== TASK STATEMENT ==
Lines from the listing below that contain the string "sphere" are to be reported.

◆ ◆ ◆ ◆ ◆

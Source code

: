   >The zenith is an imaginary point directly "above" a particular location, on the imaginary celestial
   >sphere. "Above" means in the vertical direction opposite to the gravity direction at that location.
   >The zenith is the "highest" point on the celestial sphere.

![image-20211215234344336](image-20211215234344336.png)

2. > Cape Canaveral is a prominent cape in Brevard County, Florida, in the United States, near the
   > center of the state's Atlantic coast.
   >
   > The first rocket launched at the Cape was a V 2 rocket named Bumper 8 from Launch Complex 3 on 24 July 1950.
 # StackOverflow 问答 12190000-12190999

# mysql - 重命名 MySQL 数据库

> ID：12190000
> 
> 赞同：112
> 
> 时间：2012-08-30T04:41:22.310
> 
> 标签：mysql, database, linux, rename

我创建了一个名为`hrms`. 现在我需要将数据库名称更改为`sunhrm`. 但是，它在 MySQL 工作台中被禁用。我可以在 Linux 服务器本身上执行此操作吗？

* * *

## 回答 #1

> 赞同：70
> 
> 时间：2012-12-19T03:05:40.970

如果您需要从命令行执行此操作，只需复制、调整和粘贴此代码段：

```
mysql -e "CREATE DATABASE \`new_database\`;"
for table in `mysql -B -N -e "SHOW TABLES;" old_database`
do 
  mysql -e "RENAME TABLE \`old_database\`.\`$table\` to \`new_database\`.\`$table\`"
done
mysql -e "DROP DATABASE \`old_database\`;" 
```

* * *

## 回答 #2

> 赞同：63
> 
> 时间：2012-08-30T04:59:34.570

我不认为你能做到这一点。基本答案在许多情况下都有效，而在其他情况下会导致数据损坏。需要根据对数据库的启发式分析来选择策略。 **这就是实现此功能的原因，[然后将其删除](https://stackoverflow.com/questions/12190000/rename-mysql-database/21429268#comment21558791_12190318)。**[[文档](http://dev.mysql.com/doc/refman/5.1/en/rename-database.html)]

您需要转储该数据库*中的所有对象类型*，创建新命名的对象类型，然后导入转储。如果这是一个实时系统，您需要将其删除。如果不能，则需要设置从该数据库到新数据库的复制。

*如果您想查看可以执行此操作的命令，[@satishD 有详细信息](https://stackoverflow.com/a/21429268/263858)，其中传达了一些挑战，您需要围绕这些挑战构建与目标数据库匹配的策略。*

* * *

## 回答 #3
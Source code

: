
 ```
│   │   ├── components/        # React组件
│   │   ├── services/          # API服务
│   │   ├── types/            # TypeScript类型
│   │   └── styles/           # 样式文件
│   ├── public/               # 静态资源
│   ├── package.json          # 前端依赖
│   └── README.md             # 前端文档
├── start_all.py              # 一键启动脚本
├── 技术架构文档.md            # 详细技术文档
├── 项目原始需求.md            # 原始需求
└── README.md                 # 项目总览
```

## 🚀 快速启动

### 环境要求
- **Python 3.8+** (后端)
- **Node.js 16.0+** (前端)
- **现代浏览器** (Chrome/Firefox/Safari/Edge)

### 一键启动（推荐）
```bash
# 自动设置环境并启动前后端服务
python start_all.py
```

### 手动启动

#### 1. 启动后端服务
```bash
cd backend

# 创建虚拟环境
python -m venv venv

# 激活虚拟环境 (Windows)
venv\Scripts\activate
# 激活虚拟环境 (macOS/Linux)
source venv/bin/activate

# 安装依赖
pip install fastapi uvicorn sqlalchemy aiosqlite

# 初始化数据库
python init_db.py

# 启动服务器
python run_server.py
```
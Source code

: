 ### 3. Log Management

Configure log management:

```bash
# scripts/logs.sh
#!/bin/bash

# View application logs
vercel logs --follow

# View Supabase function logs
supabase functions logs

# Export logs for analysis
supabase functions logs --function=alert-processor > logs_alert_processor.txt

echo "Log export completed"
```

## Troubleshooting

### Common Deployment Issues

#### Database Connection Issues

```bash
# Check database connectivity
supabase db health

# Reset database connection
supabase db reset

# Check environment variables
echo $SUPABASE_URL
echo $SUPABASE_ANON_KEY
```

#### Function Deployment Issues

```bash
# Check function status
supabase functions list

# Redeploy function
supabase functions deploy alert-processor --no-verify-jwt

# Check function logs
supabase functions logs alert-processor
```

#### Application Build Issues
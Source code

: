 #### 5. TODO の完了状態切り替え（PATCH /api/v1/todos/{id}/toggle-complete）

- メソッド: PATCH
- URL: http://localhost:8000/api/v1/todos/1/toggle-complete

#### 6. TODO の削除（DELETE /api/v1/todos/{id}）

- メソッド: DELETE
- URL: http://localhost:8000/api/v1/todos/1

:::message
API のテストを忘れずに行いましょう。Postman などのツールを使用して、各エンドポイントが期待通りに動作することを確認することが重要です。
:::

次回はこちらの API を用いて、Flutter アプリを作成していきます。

◆ ◆ ◆ ◆ ◆

== WRITTEN SOLUTION ==
   >sphere. "Above" means in the vertical direction opposite to the gravity direction at that location.
   >The zenith is the "highest" point on the celestial sphere.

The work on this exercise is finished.